La doctora María Eugenia Torres Castillo, psiquiatra del hospital General Regional No. 36, San Alejandro, del Instituto Mexicano del Seguro Social (IMSS) en Puebla, explicó que cuando el estrés o tensión es crónico, una serie de sustancias llamadas neurotransmisores como la adrenalina, noradrenalina, cortisol y encefalina, se siguen produciendo y el organismo no está preparado para poder tolerar todo lo que generan estas sustancias.

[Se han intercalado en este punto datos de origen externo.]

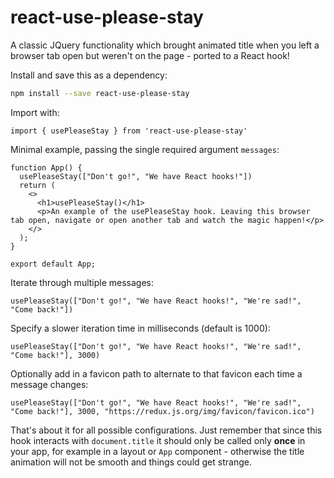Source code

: # react-use-please-stay

A classic JQuery functionality which brought animated title when you left a browser tab open but weren't on the page - ported to a React hook!

Install and save this as a dependency:

```bash
npm install --save react-use-please-stay
```

Import with:

```tsx
import { usePleaseStay } from 'react-use-please-stay'
```

Minimal example, passing the single required argument `messages`:

```tsx
function App() {
  usePleaseStay(["Don't go!", "We have React hooks!"])
  return (
    <>
      <h1>usePleaseStay()</h1>
      <p>An example of the usePleaseStay hook. Leaving this browser tab open, navigate or open another tab and watch the magic happen!</p>
    </>
  );
}

export default App;
```

Iterate through multiple messages:

```tsx
usePleaseStay(["Don't go!", "We have React hooks!", "We're sad!", "Come back!"])
```

Specify a slower iteration time in milliseconds (default is 1000):

```tsx
usePleaseStay(["Don't go!", "We have React hooks!", "We're sad!", "Come back!"], 3000)
```

Optionally add in a favicon path to alternate to that favicon each time a message changes:

```tsx
usePleaseStay(["Don't go!", "We have React hooks!", "We're sad!", "Come back!"], 3000, "https://redux.js.org/img/favicon/favicon.ico")
```

That's about it for all possible configurations. Just remember that since this hook interacts with `document.title` it should only be called only **once** in your app, for example in a layout or `App` component - otherwise the title animation will not be smooth and things could get strange.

Una persona que padece estrés crónico puede presentar insomnio, cansancio, fatiga, palpitaciones aceleradas, sensación de falta de aire, pérdida de apetito, descompensaciones en caso de ser diabéticos o hipertensos, incluso ansiedad y depresión.

De hecho, un 80 por ciento de pacientes de psiquiatría acuden a consulta al IMSS por problemas secundarios al estrés, principalmente debido a trastornos mixtos ansiosos depresivos.

La especialista mencionó que hay factores que protegen a las personas contra el estrés, por ejemplo, el sentimiento de autoeficacia, “si yo sé que soy efectivo y tengo capacidad para hacer las cosas voy a mejorar mi autoestima”, dijo.

Finalmente, resaltó la importancia de “manejar nuestros tiempos” y aprender a llevar nuestra rutina de manera adecuada, ya que el afán de hacer muchas cosas durante el día y no cumplir las metas lo único que genera es tensión.